* Source material:
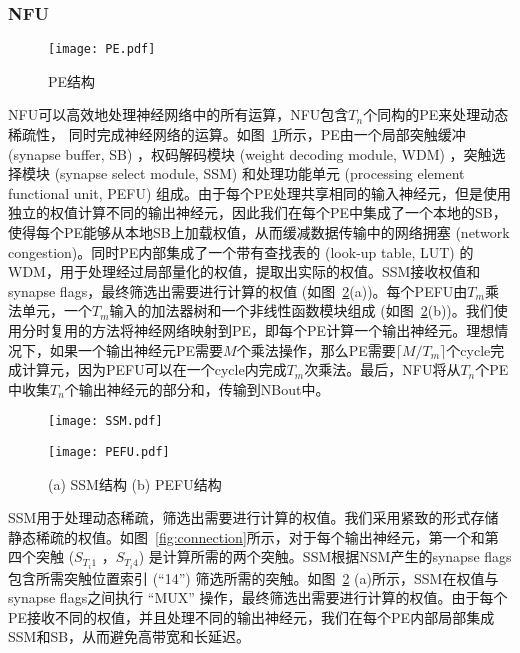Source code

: \subsubsection{NFU}

\begin{figure}[h]
\centering
\texttt{[image: PE.pdf]}
\caption{PE结构}
\label{fig:PE}
\end{figure}

NFU可以高效地处理神经网络中的所有运算，NFU包含$T_n$个同构的PE来处理动态稀疏性， 同时完成神经网络的运算。如图~\ref{fig:PE}所示，PE由一个局部突触缓冲 (synapse buffer, SB) ，权码解码模块 (weight decoding module, WDM) ，突触选择模块 (synapse select module, SSM) 和处理功能单元 (processing element functional unit, PEFU) 组成。由于每个PE处理共享相同的输入神经元，但是使用独立的权值计算不同的输出神经元，因此我们在每个PE中集成了一个本地的SB，使得每个PE能够从本地SB上加载权值，从而缓减数据传输中的网络拥塞 (network congestion)。同时PE内部集成了一个带有查找表的 (look-up table, LUT) 的WDM，用于处理经过局部量化的权值，提取出实际的权值。SSM接收权值和synapse flags，最终筛选出需要进行计算的权值 (如图~\ref{fig:PEFU}(a))。每个PEFU由$T_m$乘法单元，一个$T_m$输入的加法器树和一个非线性函数模块组成 (如图~\ref{fig:PEFU}(b))。我们使用分时复用的方法将神经网络映射到PE，即每个PE计算一个输出神经元。理想情况下，如果一个输出神经元PE需要$M$个乘法操作，那么PE需要$\lceil M/T_{m} \rceil$个cycle完成计算元，因为PEFU可以在一个cycle内完成$T_m$次乘法。最后，NFU将从$T_n$个PE中收集$T_n$个输出神经元的部分和，传输到NBout中。

\begin{figure}[h]
\centering
\begin{minipage}[b]{0.54\columnwidth}
\texttt{[image: SSM.pdf]}
\end{minipage}
\hfill
\begin{minipage}[b]{0.44\columnwidth}
\texttt{[image: PEFU.pdf]}
\end{minipage}
\caption{(a) SSM结构 (b) PEFU结构}
\label{fig:PEFU}
\end{figure}


SSM用于处理动态稀疏，筛选出需要进行计算的权值。我们采用紧致的形式存储静态稀疏的权值。如图~\ref{fig:connection}所示，对于每个输出神经元，第一个和第四个突触 ($S_{T_{i}1}$ ，$S_{T_{i}4}$) 是计算所需的两个突触。SSM根据NSM产生的synapse flags包含所需突触位置索引 (“14”) 筛选所需的突触。如图~\ref{fig:PEFU} (a)所示，SSM在权值与synapse flags之间执行 “MUX” 操作，最终筛选出需要进行计算的权值。由于每个PE接收不同的权值，并且处理不同的输出神经元，我们在每个PE内部局部集成SSM和SB，从而避免高带宽和长延迟。

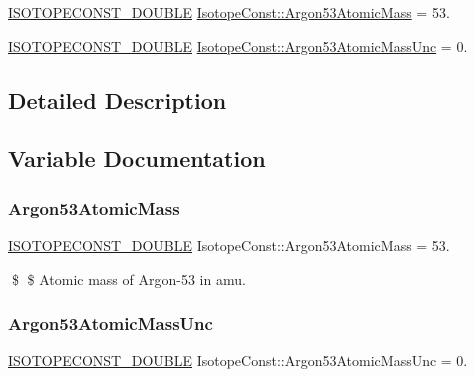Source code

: \begin{DoxyCompactItemize}
\item 
\mbox{\hyperlink{group___isotope_const-_macros_ga8f45a7272ce02c0b4c65c44636ed719a}{I\+S\+O\+T\+O\+P\+E\+C\+O\+N\+S\+T\+\_\+\+D\+O\+U\+B\+LE}} \mbox{\hyperlink{group___isotope_const-_argon-_ar53_ga5dd6a3ae31f34becd819c18b3de31af5}{Isotope\+Const\+::\+Argon53\+Atomic\+Mass}} = 53.
\item 
\mbox{\hyperlink{group___isotope_const-_macros_ga8f45a7272ce02c0b4c65c44636ed719a}{I\+S\+O\+T\+O\+P\+E\+C\+O\+N\+S\+T\+\_\+\+D\+O\+U\+B\+LE}} \mbox{\hyperlink{group___isotope_const-_argon-_ar53_ga4f36ba5ae790251393a59c0f275eeb0b}{Isotope\+Const\+::\+Argon53\+Atomic\+Mass\+Unc}} = 0.
\end{DoxyCompactItemize}


\subsection{Detailed Description}


\subsection{Variable Documentation}
\mbox{\label{group___isotope_const-_argon-_ar53_ga5dd6a3ae31f34becd819c18b3de31af5}} 
\subsubsection{\texorpdfstring{Argon53\+Atomic\+Mass}{Argon53AtomicMass}}
{\footnotesize\ttfamily \mbox{\hyperlink{group___isotope_const-_macros_ga8f45a7272ce02c0b4c65c44636ed719a}{I\+S\+O\+T\+O\+P\+E\+C\+O\+N\+S\+T\+\_\+\+D\+O\+U\+B\+LE}} Isotope\+Const\+::\+Argon53\+Atomic\+Mass = 53.}

\$ \$ Atomic mass of Argon-\/53 in amu. \mbox{\label{group___isotope_const-_argon-_ar53_ga4f36ba5ae790251393a59c0f275eeb0b}} 
\subsubsection{\texorpdfstring{Argon53\+Atomic\+Mass\+Unc}{Argon53AtomicMassUnc}}
{\footnotesize\ttfamily \mbox{\hyperlink{group___isotope_const-_macros_ga8f45a7272ce02c0b4c65c44636ed719a}{I\+S\+O\+T\+O\+P\+E\+C\+O\+N\+S\+T\+\_\+\+D\+O\+U\+B\+LE}} Isotope\+Const\+::\+Argon53\+Atomic\+Mass\+Unc = 0.}

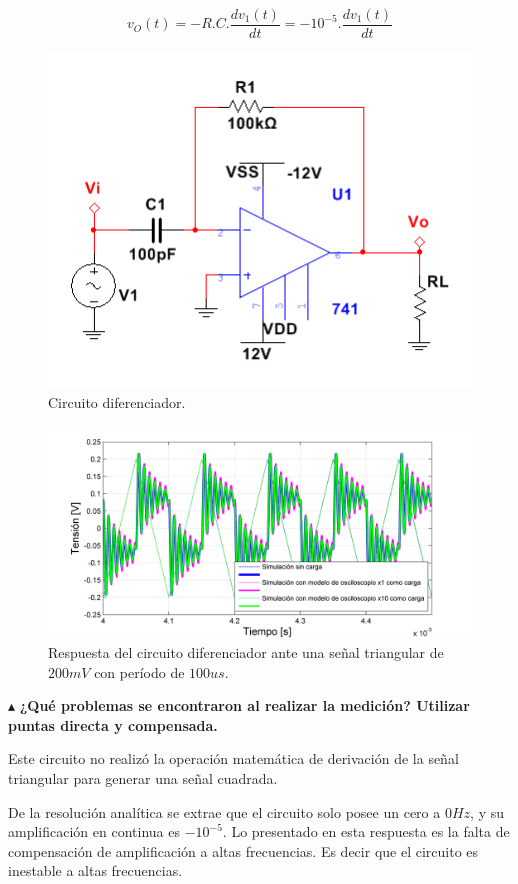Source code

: \begin{equation}
v_O(t) = -R.C.\frac{dv_1(t)}{dt} = - 10^{-5}.\frac{dv_1(t)}{dt}
\end{equation}


\begin{figure}[H]
  \centering
\includegraphics[width=.5\textwidth]{gfx/DIFF}
  \caption{Circuito diferenciador.}
  \label{circ:diff}
\end{figure}

\begin{figure}[H]
  \centering
\includegraphics[width=1.1\textwidth]{gfx_22/DIFF_T}
  \caption{Respuesta del circuito diferenciador ante una señal triangular de $200mV$ con período de $100us$.}
  \label{t:diff}
\end{figure}


\noindent$\blacktriangle$\textbf{ ¿Qué problemas se encontraron al realizar la medición? Utilizar puntas directa y compensada.}

Este circuito no realizó la operación matemática de derivación de la señal triangular para generar una señal cuadrada.

De la resolución analítica se extrae que el circuito solo posee un cero a $0Hz$, y su amplificación en continua es $-10^{-5}$. Lo presentado en esta respuesta es la falta de compensación de amplificación a altas frecuencias. Es decir que el circuito es inestable a altas frecuencias.

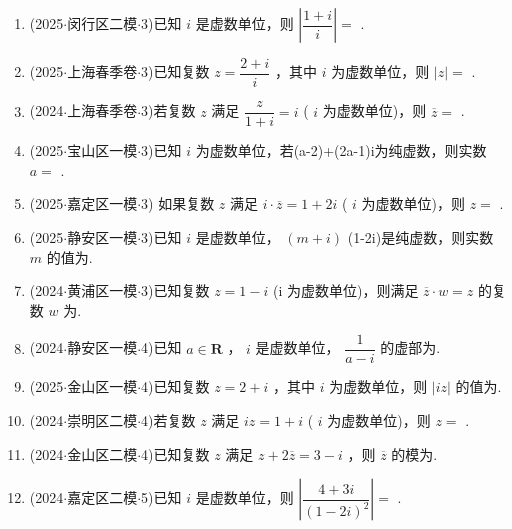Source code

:\begin{enumerate}
    \item (2025$\cdot$闵行区二模$\cdot$3)已知 ${i}$ 是虚数单位，则 $\left| \dfrac{1 + {i}}{{i}}\right|  =$ .

    \item (2025$\cdot$上海春季卷$\cdot$3)已知复数 $z = \dfrac{2 + {i}}{{i}}$ ，其中 ${i}$ 为虚数单位，则 $\left| z\right|  =$ .

    \item (2024$\cdot$上海春季卷$\cdot$3)若复数 $z$ 满足 $\dfrac{z}{1 + {i}} = {i}$ ( ${i}$ 为虚数单位)，则 $\overline{z} =$ .

    \item (2025$\cdot$宝山区一模$\cdot$3)已知 ${i}$ 为虚数单位，若(a-2)+(2a-1)i为纯虚数，则实数 $a =$ .

    \item (2025$\cdot$嘉定区一模$\cdot$3) 如果复数 $z$ 满足 ${i} \cdot  \overline{z} = 1 + 2{i}$ ( ${i}$ 为虚数单位)，则 $z =$ .

    \item (2025$\cdot$静安区一模$\cdot$3)已知 ${i}$ 是虚数单位， $\left( {m + {i}}\right)$ (1-2i)是纯虚数，则实数 $m$ 的值为.

    \item (2024$\cdot$黄浦区一模$\cdot$3)已知复数 $z = 1 - {i}$ (i 为虚数单位)，则满足 $\overline{z} \cdot  w = z$ 的复数 $w$ 为.

    \item (2024$\cdot$静安区一模$\cdot$4)已知 $a \in  \mathbf{R}$ ， ${i}$ 是虚数单位， $\dfrac{1}{a - {i}}$ 的虚部为.

    \item (2025$\cdot$金山区一模$\cdot$4)已知复数 $z = 2 + {i}$ ，其中 ${i}$ 为虚数单位，则 $\left| {{i}z}\right|$ 的值为.

    \item (2024$\cdot$崇明区二模$\cdot$4)若复数 $z$ 满足 ${i}z = 1 + {i}$ ( ${i}$ 为虚数单位)，则 $z =$ .

    \item (2024$\cdot$金山区二模$\cdot$4)已知复数 $z$ 满足 $z + {2\overline{z}} = 3 - {i}$ ，则 $\overline{z}$ 的模为.

    \item (2024$\cdot$嘉定区二模$\cdot$5)已知 ${i}$ 是虚数单位，则 $\left| \dfrac{4 + {3{i}}}{{\left( 1 - 2{i}\right) }^{2}}\right|  =$ .


\end{enumerate}
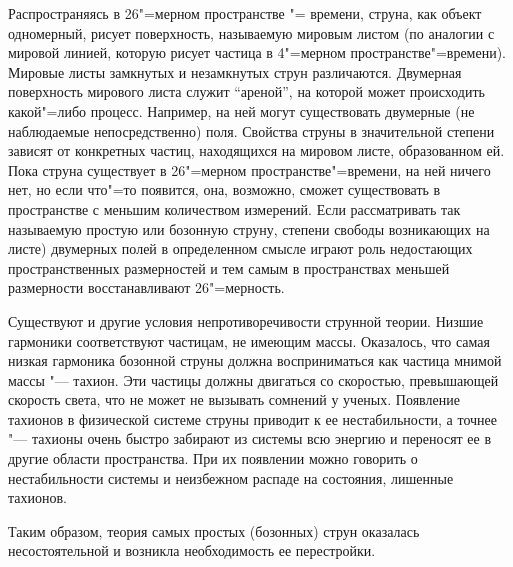 Распространяясь в 26"=мерном пространстве "= времени, струна, как объект одномерный,
рисует поверхность, называемую мировым листом
(по аналогии с мировой линией, которую рисует частица в 4"=мерном пространстве"=времени).
Мировые листы замкнутых и незамкнутых струн различаются.
Двумерная поверхность мирового листа служит “ареной”, на которой может происходить какой"=либо процесс.
Например, на ней могут существовать двумерные (не наблюдаемые непосредственно) поля.
Свойства струны в значительной степени зависят от конкретных частиц, находящихся на мировом листе, образованном ей.
Пока струна существует в 26"=мерном пространстве"=времени, на ней ничего нет,
но если что"=то появится, она, возможно, сможет существовать в пространстве с меньшим количеством измерений.
Если рассматривать так называемую простую или бозонную струну, степени свободы возникающих на листе)
двумерных полей в определенном смысле играют роль недостающих пространственных размерностей и тем самым в пространствах меньшей размерности восстанавливают 26"=мерность.

Существуют и другие условия непротиворечивости струнной теории.
Низшие гармоники соответствуют частицам, не имеющим массы.
Оказалось, что самая низкая гармоника бозонной струны должна восприниматься как частица мнимой массы "--- тахион.
Эти частицы должны двигаться со скоростью,
превышающей скорость света, что не может не вызывать сомнений у ученых.
Появление тахионов в физической системе струны приводит к ее нестабильности, а точнее "---
тахионы очень быстро забирают из системы всю энергию и переносят ее в другие области пространства.
При их появлении можно говорить о нестабильности системы и неизбежном распаде на состояния, лишенные тахионов. 

Таким образом, теория самых простых (бозонных)
струн оказалась несостоятельной и возникла необходимость ее перестройки.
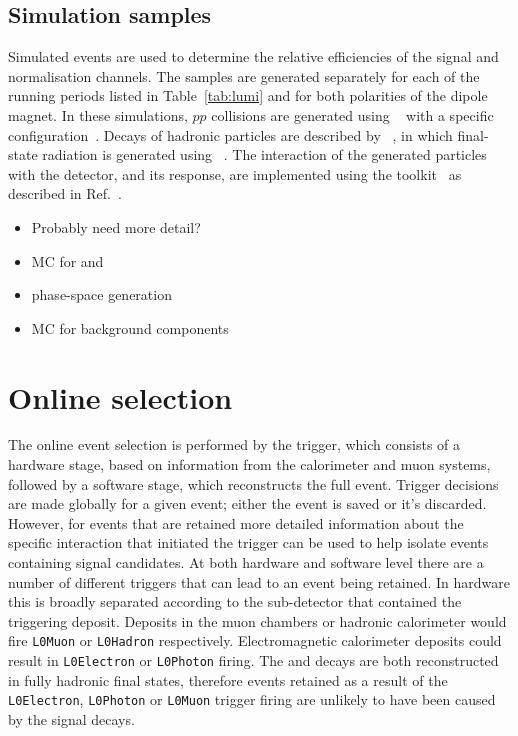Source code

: \subsection{Simulation samples}
\label{sec:mc}

Simulated events are used to determine the relative efficiencies of the signal and normalisation channels. 
The samples are generated separately for each of the running periods listed in Table~\ref{tab:lumi} and for both polarities of the \lhcb dipole magnet. In these simulations, $pp$ collisions are generated using \pythia~\cite{Sjostrand:2007gs,Sjostrand:2006za} with a specific \lhcb configuration~\cite{LHCb-PROC-2010-056}.  Decays of hadronic particles are described by \evtgen~\cite{Lange:2001uf}, in which final-state radiation is generated using \photos~\cite{Golonka:2005pn}. The interaction of the generated particles with the detector, and its response, are implemented using the \geant toolkit~\cite{Allison:2006ve, *Agostinelli:2002hh} as described in Ref.~\cite{LHCb-PROC-2011-006}.

{\color{Red}
\begin{itemize}
\item Probably need more detail?
\item MC for \decay{\Bp}{\Dsp\phiz} and \decay{\Bp}{\Dsp\Kp\Km}
\item phase-space generation
\item MC for background components
\end{itemize}
}

\section{Online selection}

The online event selection is performed by the \lhcb trigger, which consists of a hardware stage, based on information from the calorimeter and muon
systems, followed by a software stage, which reconstructs the full event.
Trigger decisions are made globally for a given event; either the event is saved or it's discarded. However, for events that are retained more detailed information about the specific interaction that initiated the trigger can be used to help isolate events containing signal candidates. At both hardware and software level there are a number of different triggers that can lead to an event being retained. In hardware this is broadly separated according to the sub-detector that contained the triggering deposit. Deposits in the muon chambers or hadronic calorimeter would fire \texttt{L0Muon} or \texttt{L0Hadron} respectively. Electromagnetic calorimeter deposits could result in \texttt{L0Electron} or \texttt{L0Photon} firing. The \decay{\Bp}{\Dsp\Kp\Km} and \decay{\Bp}{\Dsp}{\phiz} decays are both reconstructed in fully hadronic final states, therefore events retained as a result of the \texttt{L0Electron}, \texttt{L0Photon} or \texttt{L0Muon} trigger firing are unlikely to have been caused by the signal decays.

* Your objective: From the records above, quote only the lines running from the line with "Двумерная поверхность мирового" to the line with "Если рассматривать так", both lines included.

* Solution to this exercise:
Двумерная поверхность мирового листа служит “ареной”, на которой может происходить какой"=либо процесс.
Например, на ней могут существовать двумерные (не наблюдаемые непосредственно) поля.
Свойства струны в значительной степени зависят от конкретных частиц, находящихся на мировом листе, образованном ей.
Пока струна существует в 26"=мерном пространстве"=времени, на ней ничего нет,
но если что"=то появится, она, возможно, сможет существовать в пространстве с меньшим количеством измерений.
Если рассматривать так называемую простую или бозонную струну, степени свободы возникающих на листе)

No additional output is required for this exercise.